## [What you will do]
The entries are to be duplicated exactly, with nothing left out.

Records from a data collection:
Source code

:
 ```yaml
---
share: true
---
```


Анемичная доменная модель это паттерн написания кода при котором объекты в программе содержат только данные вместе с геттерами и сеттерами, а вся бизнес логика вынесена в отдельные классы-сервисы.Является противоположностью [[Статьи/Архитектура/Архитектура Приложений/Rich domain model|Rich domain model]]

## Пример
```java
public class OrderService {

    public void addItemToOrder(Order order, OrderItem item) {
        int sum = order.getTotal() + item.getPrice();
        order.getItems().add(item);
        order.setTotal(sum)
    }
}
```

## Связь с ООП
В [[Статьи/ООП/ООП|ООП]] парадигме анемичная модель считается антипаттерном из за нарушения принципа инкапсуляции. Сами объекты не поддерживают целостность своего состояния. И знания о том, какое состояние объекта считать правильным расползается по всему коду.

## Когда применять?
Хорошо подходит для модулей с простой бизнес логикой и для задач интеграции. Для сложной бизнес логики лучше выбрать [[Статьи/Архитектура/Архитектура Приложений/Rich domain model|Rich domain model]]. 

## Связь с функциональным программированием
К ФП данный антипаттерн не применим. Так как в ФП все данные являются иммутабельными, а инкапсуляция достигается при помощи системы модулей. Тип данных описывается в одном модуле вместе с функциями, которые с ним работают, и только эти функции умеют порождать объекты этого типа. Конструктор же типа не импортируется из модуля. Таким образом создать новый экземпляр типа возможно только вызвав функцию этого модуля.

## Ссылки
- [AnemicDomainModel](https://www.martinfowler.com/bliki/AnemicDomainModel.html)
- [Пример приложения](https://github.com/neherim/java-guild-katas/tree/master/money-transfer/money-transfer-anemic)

## [Answer to the exercise]
Source code

:
 ```yaml
---
share: true
---
```


Анемичная доменная модель это паттерн написания кода при котором объекты в программе содержат только данные вместе с геттерами и сеттерами, а вся бизнес логика вынесена в отдельные классы-сервисы.Является противоположностью [[Статьи/Архитектура/Архитектура Приложений/Rich domain model|Rich domain model]]

## Пример
```java
public class OrderService {

    public void addItemToOrder(Order order, OrderItem item) {
        int sum = order.getTotal() + item.getPrice();
        order.getItems().add(item);
        order.setTotal(sum)
    }
}
```

## Связь с ООП
В [[Статьи/ООП/ООП|ООП]] парадигме анемичная модель считается антипаттерном из за нарушения принципа инкапсуляции. Сами объекты не поддерживают целостность своего состояния. И знания о том, какое состояние объекта считать правильным расползается по всему коду.

## Когда применять?
Хорошо подходит для модулей с простой бизнес логикой и для задач интеграции. Для сложной бизнес логики лучше выбрать [[Статьи/Архитектура/Архитектура Приложений/Rich domain model|Rich domain model]]. 

## Связь с функциональным программированием
К ФП данный антипаттерн не применим. Так как в ФП все данные являются иммутабельными, а инкапсуляция достигается при помощи системы модулей. Тип данных описывается в одном модуле вместе с функциями, которые с ним работают, и только эти функции умеют порождать объекты этого типа. Конструктор же типа не импортируется из модуля. Таким образом создать новый экземпляр типа возможно только вызвав функцию этого модуля.

## Ссылки
- [AnemicDomainModel](https://www.martinfowler.com/bliki/AnemicDomainModel.html)
- [Пример приложения](https://github.com/neherim/java-guild-katas/tree/master/money-transfer/money-transfer-anemic)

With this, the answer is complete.